The Navigators, to zespół reprezentujący nurt alternative country, czyli amerykańską odpowiedź na folk-rocka, nie skażoną popową papką tzw. „coutry rocka”. The Navigators bliżej do Johnnyego Casha i Boba Dylana skrzyżowanych z The Pogues, niż do Gartha Brooksa.
Płyta „Glory, Glory”, to tylko sześć piosenek. Tylko sześć, ale za to wystarczająco dużo, by zrozumieć o co zespołowi chodzi.

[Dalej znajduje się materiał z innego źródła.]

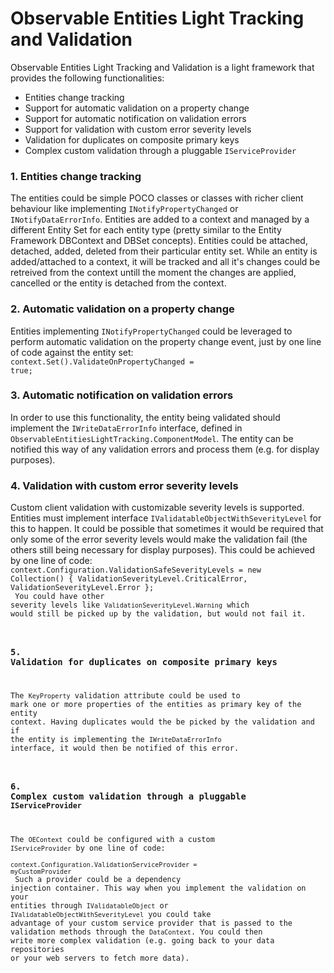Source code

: # Observable Entities Light Tracking and Validation
Observable Entities Light Tracking and Validation is a light framework that provides the following functionalities:

<ul>
<li>Entities change tracking</li>
<li>Support for automatic validation on a property change</li>
<li>Support for automatic notification on validation errors</li>
<li>Support for validation with custom error severity levels</li>
<li>Validation for duplicates on composite primary keys</li>
<li>Complex custom validation through a pluggable <code>IServiceProvider</code></li>
</ul>

### <a name="func1"></a>1. Entities change tracking
The entities could be simple POCO classes or classes with richer client behaviour like implementing <code>INotifyPropertyChanged</code> or <code>INotifyDataErrorInfo</code>. Entities are added to a context and managed by a different Entity Set for each entity type (pretty similar to the Entity Framework DBContext and DBSet concepts). Entities could be attached, detached, added, deleted from their particular entity set. While an entity is added/attached to a context, it will be tracked and all it's changes could be retreived from the context untill the moment the changes are applied, cancelled or the entity is detached from the context.

### <a name="func2"></a>2. Automatic validation on a property change
Entities implementing <code>INotifyPropertyChanged</code> could be leveraged to perform automatic validation on the property change event, just by one line of code against the entity set:<br/>
<code>context.Set<MyEntityType>().ValidateOnPropertyChanged = true;</code><br/>

### <a name="func3"></a>3. Automatic notification on validation errors
In order to use this functionality, the entity being validated should implement the <code>IWriteDataErrorInfo</code> interface, defined in <code>ObservableEntitiesLightTracking.ComponentModel</code>. The entity can be notified this way of any validation errors and process them (e.g. for display purposes).

### <a name="func4"></a>4. Validation with custom error severity levels
Custom client validation with customizable severity levels is supported. Entities must implement interface <code>IValidatableObjectWithSeverityLevel</code> for this to happen. It could be possible that sometimes it would be required that only some of the error severity levels would make the validation fail (the others still being necessary for display purposes). This could be achieved by one line of code:<br/>
<code>context.Configuration.ValidationSafeSeverityLevels = new Collection<object>() { ValidationSeverityLevel.CriticalError, ValidationSeverityLevel.Error };</code><br/>
You could have other severity levels like <code>ValidationSeverityLevel.Warning</code> which would still be picked up by the validation, but would not fail it.

### <a name="func5"></a>5. Validation for duplicates on composite primary keys
The <code>KeyProperty</code> validation attribute could be used to mark one or more properties of the entities as primary key of the entity context. Having duplicates would the be picked by the validation and if the entity is implementing the <code>IWriteDataErrorInfo</code> interface, it would then be notified of this error.

### <a name="func6"></a>6. Complex custom validation through a pluggable <code>IServiceProvider</code>
The <code>OEContext</code> could be configured with a custom <code>IServiceProvider</code> by one line of code:<br/>
<code>context.Configuration.ValidationServiceProvider = myCustomProvider</code><br/>
Such a provider could be a dependency injection container. This way when you implement the validation on your entities through <code>IValidatableObject</code> or <code>IValidatableObjectWithSeverityLevel</code> you could take advantage of your custom service provider that is passed to the validation methods through the <code>DataContext</code>. You could then write more complex validation (e.g. going back to your data repositories or your web servers to fetch more data).
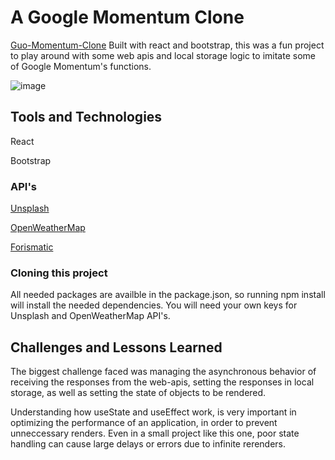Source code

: # A Google Momentum Clone
[Guo-Momentum-Clone](https://guo-momentum.netlify.app/)
Built with react and bootstrap, this was a fun project to play around with some web apis and local storage logic to imitate some of Google Momentum's functions.

![image](https://user-images.githubusercontent.com/100171223/191363156-7faa04e4-e20c-4bfa-97e8-0e40bf6a3ecd.png)



## Tools and Technologies
React

Bootstrap

### API's
[Unsplash](https://unsplash.com/) 

[OpenWeatherMap](https://openweathermap.org/)

[Forismatic](https://forismatic.com/en/api/)

### Cloning this project
All needed packages are availble in the package.json, so running npm install will install the needed dependencies.
You will need your own keys for Unsplash and OpenWeatherMap API's. 

## Challenges and Lessons Learned
The biggest challenge faced was managing the asynchronous behavior of receiving the responses from the web-apis, setting the responses in local storage, 
as well as setting the state of objects to be rendered. 

Understanding how useState and useEffect work, is very important in optimizing the performance of an application, in order to prevent unneccessary renders.
Even in a small project like this one, poor state handling can cause large delays or errors due to infinite rerenders.

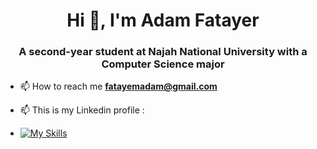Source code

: <h1 align="center">Hi 👋, I'm Adam Fatayer</h1>
<h3 align="center">A second-year student at Najah National University with a Computer Science major </h3>

- 📫 How to reach me **fatayemadam@gmail.com**


- 📫 This is my Linkedin profile :
-  [![My Skills](https://skillicons.dev/icons?i=linkedin)](https://www.linkedin.com/in/adam-fatayer-a6a347356)
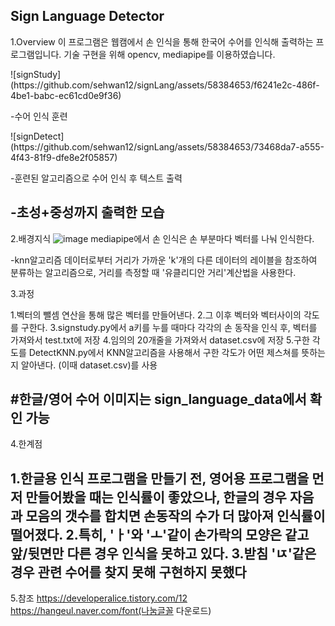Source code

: Sign Language Detector
---------
1.Overview
이 프로그램은 웹캠에서 손 인식을 통해 한국어 수어를 인식해 출력하는 프로그램입니다.
기술 구현을 위해 opencv, mediapipe를 이용하였습니다.
<p>![signStudy](https://github.com/sehwan12/signLang/assets/58384653/f6241e2c-486f-4be1-babc-ec61cd0e9f36) </p>
-수어 인식 훈련
<p>![signDetect](https://github.com/sehwan12/signLang/assets/58384653/73468da7-a555-4f43-81f9-dfe8e2f05857)</p>
-훈련된 알고리즘으로 수어 인식 후 텍스트 출력
<p><src=![signDetect2](https://github.com/sehwan12/signLang/assets/58384653/a86d1a69-a3ad-47d7-bede-5e8597e4d958)></p>

-초성+중성까지 출력한 모습
----
2.배경지식
![image](https://github.com/sehwan12/signLang/assets/58384653/9fb25f59-30be-40f2-9390-b98763a9b7b9)
mediapipe에서 손 인식은 손 부분마다 벡터를 나눠 인식한다.

-knn알고리즘
데이터로부터 거리가 가까운 'k'개의 다른 데이터의 레이블을 참조하여 분류하는 알고리즘으로, 거리를 측정할 때 '유클리디안 거리'계산법을 사용한다.

3.과정

1.벡터의 뺄셈 연산을 통해 많은 벡터를 만들어낸다.
2.그 이후 벡터와 벡터사이의 각도를 구한다.
3.signstudy.py에서 a키를 누를 때마다 각각의 손 동작을 인식 후, 벡터를 가져와서 test.txt에 저장
4.임의의 20개줄을 가져와서 dataset.csv에 저장
5.구한 각도를 DetectKNN.py에서 KNN알고리즘을 사용해서 구한 각도가 어떤 제스쳐를 뜻하는지 알아낸다.
(이때 dataset.csv)를 사용

#한글/영어 수어 이미지는 sign_language_data에서 확인 가능
-----
4.한계점

1.한글용 인식 프로그램을 만들기 전, 영어용 프로그램을 먼저 만들어봤을 때는 인식률이 좋았으나, 한글의 경우 자음과 모음의 갯수를 합치면 손동작의 수가 더 많아져 인식률이 떨어졌다.
2.특히, 'ㅏ'와 'ㅗ'같이 손가락의 모양은 같고 앞/뒷면만 다른 경우 인식을 못하고 있다.
3.받침 'ㄵ'같은 경우 관련 수어를 찾지 못해 구현하지 못했다
---
5.참조
https://developeralice.tistory.com/12
https://hangeul.naver.com/font(나눔글꼴 다운로드)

„One Line Epitaph” to właśnie taki urockowiony Dylan. Jest tu świetna harmonijka ustna. Dalej, w „I See You Clearly” mamy trochę południowych gitar, ale to wciąż amerykański folk-rock w przybrudzonej nieco szacie. W brzmieniu jest też trochę starych Rolling Stonesów i the Waterboys, choć wątpię, czy to nawiązania świadome.
W balladzie „The River” odnaleźć można echa starych ludowych piosenek, amerykańskich historii rodem z czasów trampów. Z kolei „Blackout” to klimat starej, zadymionej knajpy. Piosenka ta świetnie wpisuje się w klimat alternative country. Do poprzednich skojarzeń dodałbym tu jeszcze Nicka Cave`a.
Piosenkę „Bow” rozpoczynają dźwięki banjo, mamy więc znów nawiązanie do amerykańskiej tradycji, tym razem instrumentalne. Póxniej pojawiają się tu jeszcze harmonia i slide guitar, jest więc dość tradycyjnie.
Na koniec mamy dość nowoczesną piosenkę, która jednak korzeniami tkwi w tradycyjnym bluesie. „I Can`t Breathe” to świetna piosenka do grania w radio.